Load libraries
library(dplyr)
##
## Attaching package: 'dplyr'
## The following objects are masked from 'package:stats':
##
## filter, lag
## The following objects are masked from 'package:base':
##
## intersect, setdiff, setequal, union
library(tidyr)
library(xml2)
## Warning: package 'xml2' was built under R version 4.3.3
library(rjson)
library(XML)
## Warning: package 'XML' was built under R version 4.3.2
library(DT)
## Warning: package 'DT' was built under R version 4.3.3
library(rvest)
## Warning: package 'rvest' was built under R version 4.3.3
library(tibble)
library(jsonlite)
##
## Attaching package: 'jsonlite'
## The following objects are masked from 'package:rjson':
##
## fromJSON, toJSON
book_info_html <- read_html("https://raw.githubusercontent.com/topkelama/lfsStorage/main/info_books.html")
Convert to dataframe
tables1 <- html_table(book_info_html)
book_df_html <- data.frame(tables1[[1]], stringsAsFactors = FALSE)
book_df_html
## Title Authors Pages Release.Year Price
## 1 Cloud Essentials+ Study Guide Quentin Docter 368 2020 35.56
## 2 Cloud Essentials+ Study Guide Cory Fuchs 368 2020 35.56
## 3 Data Science Using Python and R Chantal D. Larose 247 2019 90.15
## 4 Data Science Using Python and R Daniel T. Larose 247 2019 90.15
## 5 Kubernetes Up and Running Brendan Burns 277 2019 47.82
## 6 Kubernetes Up and Running Joe Beda 277 2019 47.82
## 7 Kubernetes Up and Running Kelsey Hightower 277 2019 47.82
## ISBN
## 1 978-1-119-64222-0
## 2 978-1-119-64222-0
## 3 9781119526834
## 4 9781119526834
## 5 978-1-492-04653-0
## 6 978-1-492-04653-0
## 7 978-1-492-04653-0
book_info_xml <- read_xml("https://raw.githubusercontent.com/topkelama/lfsStorage/main/info_books.xml")
convert to dataframe
bookInfo_parse <- xmlParse(book_info_xml)
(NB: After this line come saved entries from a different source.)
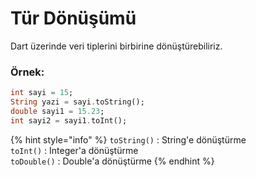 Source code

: # Tür Dönüşümü

Dart üzerinde veri tiplerini birbirine dönüştürebiliriz.

### Örnek:

```dart
int sayi = 15;
String yazi = sayi.toString();
double sayi1 = 15.23;
int sayi2 = sayi1.toInt();
```

{% hint style="info" %}
`toString()` : String'e dönüştürme  
`toInt()` : Integer'a dönüştürme  
`toDouble()` : Double'a dönüştürme
{% endhint %}

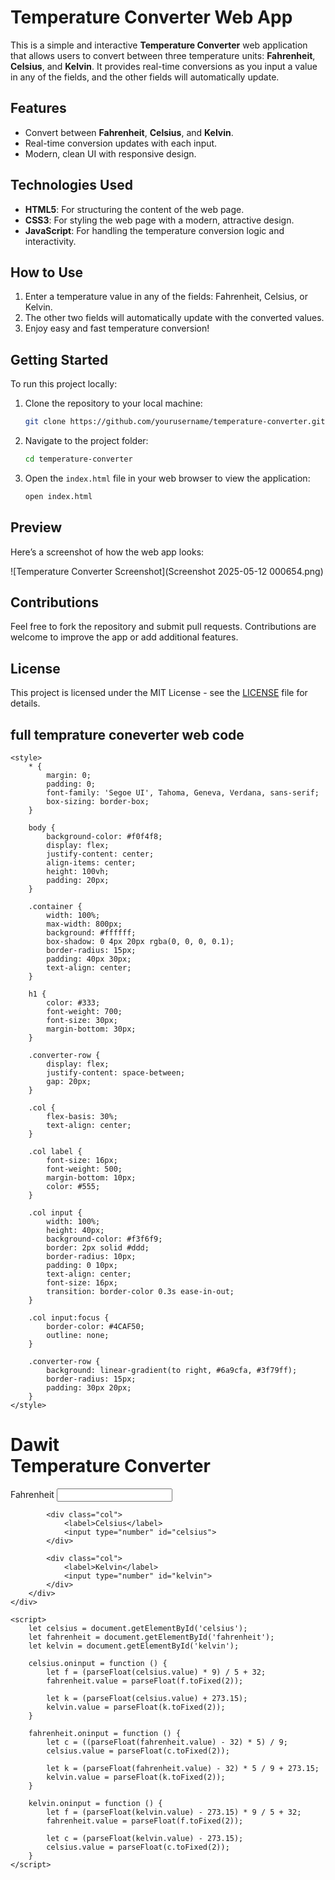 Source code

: # Temperature Converter Web App

This is a simple and interactive **Temperature Converter** web application that allows users to convert between three temperature units: **Fahrenheit**, **Celsius**, and **Kelvin**. It provides real-time conversions as you input a value in any of the fields, and the other fields will automatically update.

## Features

- Convert between **Fahrenheit**, **Celsius**, and **Kelvin**.
- Real-time conversion updates with each input.
- Modern, clean UI with responsive design.

## Technologies Used

- **HTML5**: For structuring the content of the web page.
- **CSS3**: For styling the web page with a modern, attractive design.
- **JavaScript**: For handling the temperature conversion logic and interactivity.

## How to Use

1. Enter a temperature value in any of the fields: Fahrenheit, Celsius, or Kelvin.
2. The other two fields will automatically update with the converted values.
3. Enjoy easy and fast temperature conversion!

## Getting Started

To run this project locally:

1. Clone the repository to your local machine:

   ```bash
   git clone https://github.com/yourusername/temperature-converter.git
   ```

2. Navigate to the project folder:

   ```bash
   cd temperature-converter
   ```

3. Open the `index.html` file in your web browser to view the application:

   ```bash
   open index.html
   ```

## Preview

Here’s a screenshot of how the web app looks:

![Temperature Converter Screenshot](Screenshot 2025-05-12 000654.png)

## Contributions
Feel free to fork the repository and submit pull requests. Contributions are welcome to improve the app or add additional features.

## License

This project is licensed under the MIT License - see the [LICENSE](LICENSE) file for details.


## full temprature coneverter web code 
<!DOCTYPE html>
<html lang="en">

<head>
    <meta charset="UTF-8">
    <meta name="viewport" content="width=device-width,initial-scale=1.0">

    <style>
        * {
            margin: 0;
            padding: 0;
            font-family: 'Segoe UI', Tahoma, Geneva, Verdana, sans-serif;
            box-sizing: border-box;
        }

        body {
            background-color: #f0f4f8;
            display: flex;
            justify-content: center;
            align-items: center;
            height: 100vh;
            padding: 20px;
        }

        .container {
            width: 100%;
            max-width: 800px;
            background: #ffffff;
            box-shadow: 0 4px 20px rgba(0, 0, 0, 0.1);
            border-radius: 15px;
            padding: 40px 30px;
            text-align: center;
        }

        h1 {
            color: #333;
            font-weight: 700;
            font-size: 30px;
            margin-bottom: 30px;
        }

        .converter-row {
            display: flex;
            justify-content: space-between;
            gap: 20px;
        }

        .col {
            flex-basis: 30%;
            text-align: center;
        }

        .col label {
            font-size: 16px;
            font-weight: 500;
            margin-bottom: 10px;
            color: #555;
        }

        .col input {
            width: 100%;
            height: 40px;
            background-color: #f3f6f9;
            border: 2px solid #ddd;
            border-radius: 10px;
            padding: 0 10px;
            text-align: center;
            font-size: 16px;
            transition: border-color 0.3s ease-in-out;
        }

        .col input:focus {
            border-color: #4CAF50;
            outline: none;
        }

        .converter-row {
            background: linear-gradient(to right, #6a9cfa, #3f79ff);
            border-radius: 15px;
            padding: 30px 20px;
        }
    </style>
</head>

<body>
    <div class="container">
        <h1><b>Dawit</b><br>Temperature Converter</h1>
        <div class="converter-row">
            <div class="col">
                <label>Fahrenheit</label>
                <input type="number" id="fahrenheit">
            </div>

            <div class="col">
                <label>Celsius</label>
                <input type="number" id="celsius">
            </div>

            <div class="col">
                <label>Kelvin</label>
                <input type="number" id="kelvin">
            </div>
        </div>
    </div>

    <script>
        let celsius = document.getElementById('celsius');
        let fahrenheit = document.getElementById('fahrenheit');
        let kelvin = document.getElementById('kelvin');

        celsius.oninput = function () {
            let f = (parseFloat(celsius.value) * 9) / 5 + 32;
            fahrenheit.value = parseFloat(f.toFixed(2));

            let k = (parseFloat(celsius.value) + 273.15);
            kelvin.value = parseFloat(k.toFixed(2));
        }

        fahrenheit.oninput = function () {
            let c = ((parseFloat(fahrenheit.value) - 32) * 5) / 9;
            celsius.value = parseFloat(c.toFixed(2));

            let k = (parseFloat(fahrenheit.value) - 32) * 5 / 9 + 273.15;
            kelvin.value = parseFloat(k.toFixed(2));
        }

        kelvin.oninput = function () {
            let f = (parseFloat(kelvin.value) - 273.15) * 9 / 5 + 32;
            fahrenheit.value = parseFloat(f.toFixed(2));

            let c = (parseFloat(kelvin.value) - 273.15);
            celsius.value = parseFloat(c.toFixed(2));
        }
    </script>
</body>

</html>

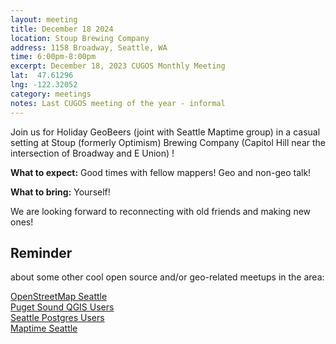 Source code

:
 ```yaml
---
layout: meeting
title: December 18 2024
location: Stoup Brewing Company
address: 1158 Broadway, Seattle, WA
time: 6:00pm-8:00pm
excerpt: December 18, 2023 CUGOS Monthly Meeting
lat:  47.61296
lng: -122.32052
category: meetings
notes: Last CUGOS meeting of the year - informal
---
```

Join us for Holiday GeoBeers (joint with Seattle Maptime group) in a casual setting at Stoup (formerly Optimism) Brewing Company (Capitol Hill near the intersection of Broadway and E Union) !

**What to expect:** Good times with fellow mappers! Geo and non-geo talk!

**What to bring:**
Yourself!

We are looking forward to reconnecting with old friends and making new ones!

## Reminder 
about some other cool open source and/or geo-related meetups in the area:

[OpenStreetMap Seattle](https://www.meetup.com/OpenStreetMap-Seattle/)  
[Puget Sound QGIS Users](https://www.meetup.com/Puget-Sound-QGIS-Users-Group/)  
[Seattle Postgres Users](https://www.meetup.com/Seattle-Postgres/)  
[Maptime Seattle](https://www.meetup.com/MaptimeSEA/)
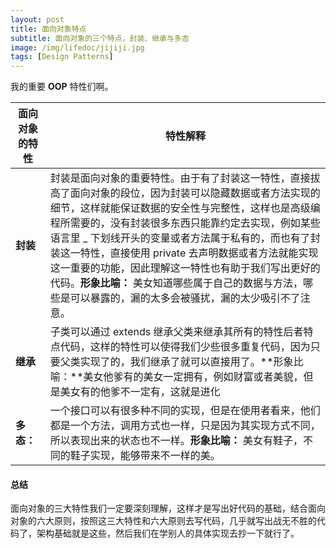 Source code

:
 ```yaml
---
layout: post
title: 面向对象特点
subtitle: 面向对象的三个特点，封装、继承与多态
image: /img/lifedoc/jijiji.jpg
tags: [Design Patterns]
---
```


我的重要 **OOP** 特性们啊。

| 面向对象的特性 | 特性解释 |
|---|---|
| **封装** | 封装是面向对象的重要特性。由于有了封装这一特性，直接拔高了面向对象的段位，因为封装可以隐藏数据或者方法实现的细节，这样就能保证数据的安全性与完整性，这样也是高级编程所需要的，没有封装很多东西只能靠约定去实现，例如某些语言里 _ 下划线开头的变量或者方法属于私有的，而也有了封装这一特性，直接使用 private 去声明数据或者方法就能实现这一重要的功能，因此理解这一特性也有助于我们写出更好的代码。**形象比喻：** 美女知道哪些属于自己的数据与方法，哪些是可以暴露的，漏的太多会被骚扰，漏的太少吸引不了注意。 |
| **继承** | 子类可以通过 extends 继承父类来继承其所有的特性后者特点代码，这样的特性可以使得我们少些很多重复代码，因为只要父类实现了的，我们继承了就可以直接用了。**形象比喻：**美女他爹有的美女一定拥有，例如财富或者美貌，但是美女有的他爹不一定有，这就是进化 |
| **多态：** | 一个接口可以有很多种不同的实现，但是在使用者看来，他们都是一个方法，调用方式也一样，只是因为其实现方式不同，所以表现出来的状态也不一样。**形象比喻：** 美女有鞋子，不同的鞋子实现，能够带来不一样的美。|

#### 总结

面向对象的三大特性我们一定要深刻理解，这样才是写出好代码的基础，结合面向对象的六大原则，按照这三大特性和六大原则去写代码，几乎就写出战无不胜的代码了，架构基础就是这些，然后我们在学别人的具体实现去抄一下就行了。
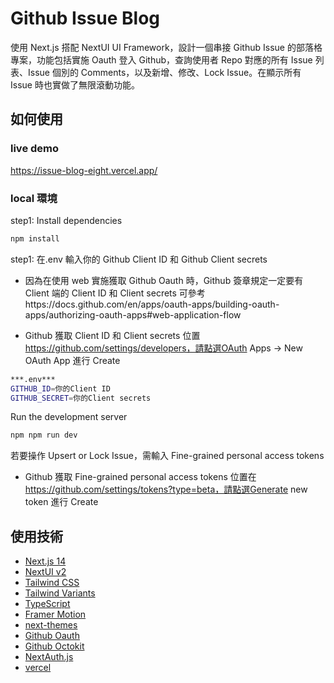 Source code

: # Github Issue Blog

使用 Next.js 搭配 NextUI UI Framework，設計一個串接 Github Issue 的部落格專案，功能包括實施 Oauth 登入 Github，查詢使用者 Repo 對應的所有 Issue 列表、Issue 個別的 Comments，以及新增、修改、Lock Issue。在顯示所有 Issue 時也實做了無限滾動功能。

## 如何使用

### live demo

https://issue-blog-eight.vercel.app/

### local 環境

step1: Install dependencies

```bash
npm install
```

step1: 在.env 輸入你的 Github Client ID 和 Github Client secrets

- 因為在使用 web 實施獲取 Github Oauth 時，Github 簽章規定一定要有 Client 端的 Client ID 和 Client secrets
  可參考https://docs.github.com/en/apps/oauth-apps/building-oauth-apps/authorizing-oauth-apps#web-application-flow

- Github 獲取 Client ID 和 Client secrets 位置 https://github.com/settings/developers，請點選OAuth Apps -> New OAuth App 進行 Create

```bash
***.env***
GITHUB_ID=你的Client ID
GITHUB_SECRET=你的Client secrets
```

Run the development server

```bash
npm npm run dev
```

若要操作 Upsert or Lock Issue，需輸入 Fine-grained personal access tokens

- Github 獲取 Fine-grained personal access tokens 位置在 https://github.com/settings/tokens?type=beta，請點選Generate new token 進行 Create

## 使用技術

- [Next.js 14](https://nextjs.org/docs/getting-started)
- [NextUI v2](https://nextui.org/)
- [Tailwind CSS](https://tailwindcss.com/)
- [Tailwind Variants](https://tailwind-variants.org)
- [TypeScript](https://www.typescriptlang.org/)
- [Framer Motion](https://www.framer.com/motion/)
- [next-themes](https://github.com/pacocoursey/next-themes)
- [Github Oauth](https://docs.github.com/en/apps/oauth-apps/building-oauth-apps/authorizing-oauth-apps#web-application-flow)
- [Github Octokit](https://octokit.github.io/rest.js/v20)
- [NextAuth.js](https://next-auth.js.org/)
- [vercel](hhttps://vercel.com/)
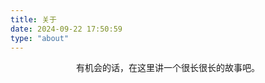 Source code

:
 ```yaml
---
title: 关于
date: 2024-09-22 17:50:59
type: "about"
---
```

<script async src="https://npm.elemecdn.com/tzy-blog/lib/js/other/sakura.js"></script>
<p style="text-align: center;">有机会的话，在这里讲一个很长很长的故事吧。</p>



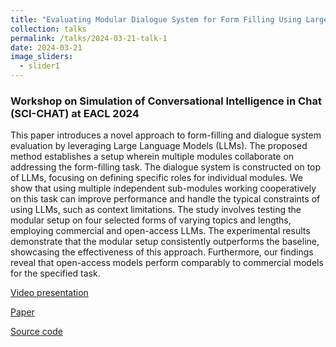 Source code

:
 ```yaml
---
title: "Evaluating Modular Dialogue System for Form Filling Using Large Language Models"
collection: talks
permalink: /talks/2024-03-21-talk-1
date: 2024-03-21
image_sliders:
  - slider1
---
```


### Workshop on Simulation of Conversational Intelligence in Chat (SCI-CHAT) at EACL 2024

This paper introduces a novel approach to form-filling and dialogue system evaluation by leveraging Large Language Models (LLMs). The proposed method establishes a setup wherein multiple modules collaborate on addressing the form-filling task. The dialogue system is constructed on top of LLMs, focusing on defining specific roles for individual modules. We show that using multiple independent sub-modules working cooperatively on this task can improve performance and handle the typical constraints of using LLMs, such as context limitations. The study involves testing the modular setup on four selected forms of varying topics and lengths, employing commercial and open-access LLMs. The experimental results demonstrate that the modular setup consistently outperforms the baseline, showcasing the effectiveness of this approach. Furthermore, our findings reveal that open-access models perform comparably to commercial models for the specified task.

[Video presentation]()

[Paper](https://clp.ling.uni-potsdam.de/publications/Hakimov-2024.pdf)

[Source code](https://github.com/clp-research/modular_form_filling_with_llm)

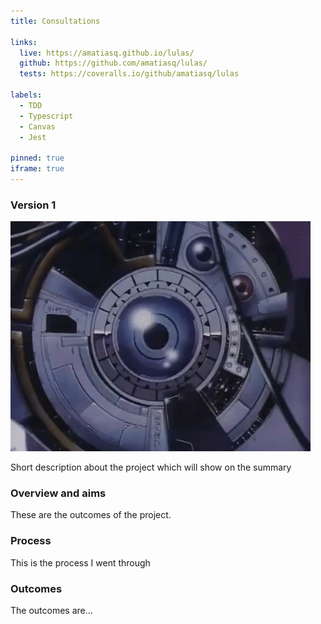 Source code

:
 ```yaml
---
title: Consultations

links:
  live: https://amatiasq.github.io/lulas/
  github: https://github.com/amatiasq/lulas/
  tests: https://coveralls.io/github/amatiasq/lulas

labels:
  - TDD
  - Typescript
  - Canvas
  - Jest

pinned: true
iframe: true
---
```


### Version 1

<img src="circuito.gif">

Short description about the project which will show on the summary

<!-- end extract -->

### Overview and aims

These are the outcomes of the project.

### Process

This is the process I went through

### Outcomes

The outcomes are... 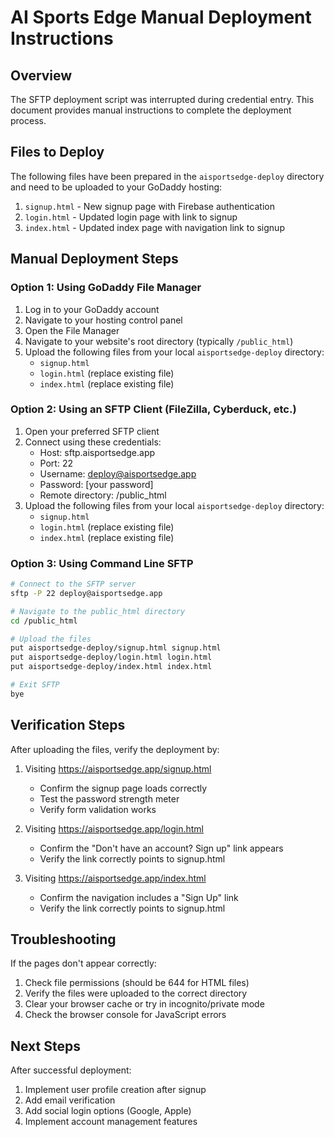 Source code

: # AI Sports Edge Manual Deployment Instructions

## Overview
The SFTP deployment script was interrupted during credential entry. This document provides manual instructions to complete the deployment process.

## Files to Deploy
The following files have been prepared in the `aisportsedge-deploy` directory and need to be uploaded to your GoDaddy hosting:

1. `signup.html` - New signup page with Firebase authentication
2. `login.html` - Updated login page with link to signup
3. `index.html` - Updated index page with navigation link to signup

## Manual Deployment Steps

### Option 1: Using GoDaddy File Manager

1. Log in to your GoDaddy account
2. Navigate to your hosting control panel
3. Open the File Manager
4. Navigate to your website's root directory (typically `/public_html`)
5. Upload the following files from your local `aisportsedge-deploy` directory:
   - `signup.html`
   - `login.html` (replace existing file)
   - `index.html` (replace existing file)

### Option 2: Using an SFTP Client (FileZilla, Cyberduck, etc.)

1. Open your preferred SFTP client
2. Connect using these credentials:
   - Host: sftp.aisportsedge.app
   - Port: 22
   - Username: deploy@aisportsedge.app
   - Password: [your password]
   - Remote directory: /public_html
3. Upload the following files from your local `aisportsedge-deploy` directory:
   - `signup.html`
   - `login.html` (replace existing file)
   - `index.html` (replace existing file)

### Option 3: Using Command Line SFTP

```bash
# Connect to the SFTP server
sftp -P 22 deploy@aisportsedge.app

# Navigate to the public_html directory
cd /public_html

# Upload the files
put aisportsedge-deploy/signup.html signup.html
put aisportsedge-deploy/login.html login.html
put aisportsedge-deploy/index.html index.html

# Exit SFTP
bye
```

## Verification Steps

After uploading the files, verify the deployment by:

1. Visiting https://aisportsedge.app/signup.html
   - Confirm the signup page loads correctly
   - Test the password strength meter
   - Verify form validation works

2. Visiting https://aisportsedge.app/login.html
   - Confirm the "Don't have an account? Sign up" link appears
   - Verify the link correctly points to signup.html

3. Visiting https://aisportsedge.app/index.html
   - Confirm the navigation includes a "Sign Up" link
   - Verify the link correctly points to signup.html

## Troubleshooting

If the pages don't appear correctly:

1. Check file permissions (should be 644 for HTML files)
2. Verify the files were uploaded to the correct directory
3. Clear your browser cache or try in incognito/private mode
4. Check the browser console for JavaScript errors

## Next Steps

After successful deployment:

1. Implement user profile creation after signup
2. Add email verification
3. Add social login options (Google, Apple)
4. Implement account management features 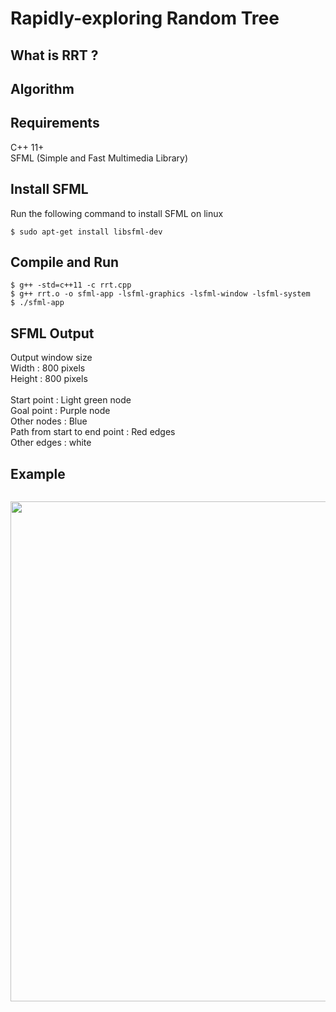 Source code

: # Rapidly-exploring Random Tree
## What is RRT ?
## Algorithm
## Requirements
C++ 11+ <br />
SFML (Simple and Fast Multimedia Library)
## Install SFML
Run the following command to install SFML on linux
```
$ sudo apt-get install libsfml-dev
```
## Compile and Run
```
$ g++ -std=c++11 -c rrt.cpp
$ g++ rrt.o -o sfml-app -lsfml-graphics -lsfml-window -lsfml-system
$ ./sfml-app
```
## SFML Output

 Output window size <br />
 Width : 800 pixels <br />
 Height : 800 pixels <br />
 <br />
 Start point : Light green node <br />
 Goal point : Purple node <br />
 Other nodes : Blue <br />
 Path from start to end point : Red edges <br />
 Other edges : white <br />
## Example 
```

```
<img src="https://github.com/Jidnyasa-git/Rapidly-exploring_Random_Tree/blob/main/rrt.PNG" width="800">
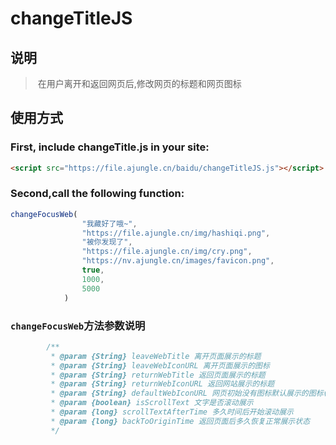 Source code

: # changeTitleJS

## 说明

> ​	在用户离开和返回网页后,修改网页的标题和网页图标

## 使用方式

### First, include changeTitle.js in your site:

```html
<script src="https://file.ajungle.cn/baidu/changeTitleJS.js"></script>
```

### Second,call the following function:

```javascript
changeFocusWeb(
				"我藏好了哦~",
				"https://file.ajungle.cn/img/hashiqi.png",
				"被你发现了",
				"https://file.ajungle.cn/img/cry.png",
				"https://nv.ajungle.cn/images/favicon.png",
				true,
				1000,
				5000
			)
```

### `changeFocusWeb`方法参数说明

```javascript
		/**
		 * @param {String} leaveWebTitle 离开页面展示的标题
		 * @param {String} leaveWebIconURL 离开页面展示的图标
		 * @param {String} returnWebTitle 返回页面展示的标题
		 * @param {String} returnWebIconURL 返回网站展示的标题
		 * @param {String} defaultWebIconURL 网页初始没有图标默认展示的图标(正常状态)
		 * @param {boolean} isScrollText 文字是否滚动展示
		 * @param {long} scrollTextAfterTime 多久时间后开始滚动展示
		 * @param {long} backToOriginTime 返回页面后多久恢复正常展示状态
		 */
```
book_xml_df <- xmlToDataFrame(bookInfo_parse, stringsAsFactors = FALSE)
book_xml_df
## Title Authors Pages
## 1 Cloud Essentials+ Study Guide Quentin DocterCory Fuchs 368
## 2 Data Science Using Python and R Chantal D. LaroseDaniel T.Larose 247
## 3 Kubernetes Up and Running Brendan BurnsJoe BedaKelsey Hightower 277
## Release_Year Price ISBN
## 1 2020 35.56 978-1-119-64222-0
## 2 2019 90.15 9781119526834
## 3 2019 47.82 978-1-492-04653-0
json_file <- "https://raw.githubusercontent.com/topkelama/lfsStorage/main/info_books.json"
download.file(json_file, destfile = "info_books.json", quiet = TRUE)
# Read and parse the JSON file
book_info_json <- fromJSON("info_books.json")
# Expand the Authors list into separate rows
book_info_json <- book_info_json %>%
mutate(Authors = lapply(Authors, toString)) %>%
unnest(Authors)
book_info_json
## # A tibble: 3 × 6
## Title Authors Pages `Release Year` Price ISBN
## <chr> <chr> <int> <int> <dbl> <chr>
## 1 Cloud Essentials+ Study Guide Quentin Doct… 368 2020 35.7 978-…
## 2 Data Science Using Python and R Chantal D. L… 247 2019 90.2 9781…
## 3 Kubernetes Up and Running Brendan Burn… 277 2019 47.8 978-…
File links:- XML File JSON File HTML File
Conclusion:- The JSON file did not have issue with the nested lists such as Author column, where there are multiple authors for a single Title. It automatically, did put in long format. However, with the xml and json, it did put multiple authors in a single row under the Authors column. Three dataframes have similarities but not identical.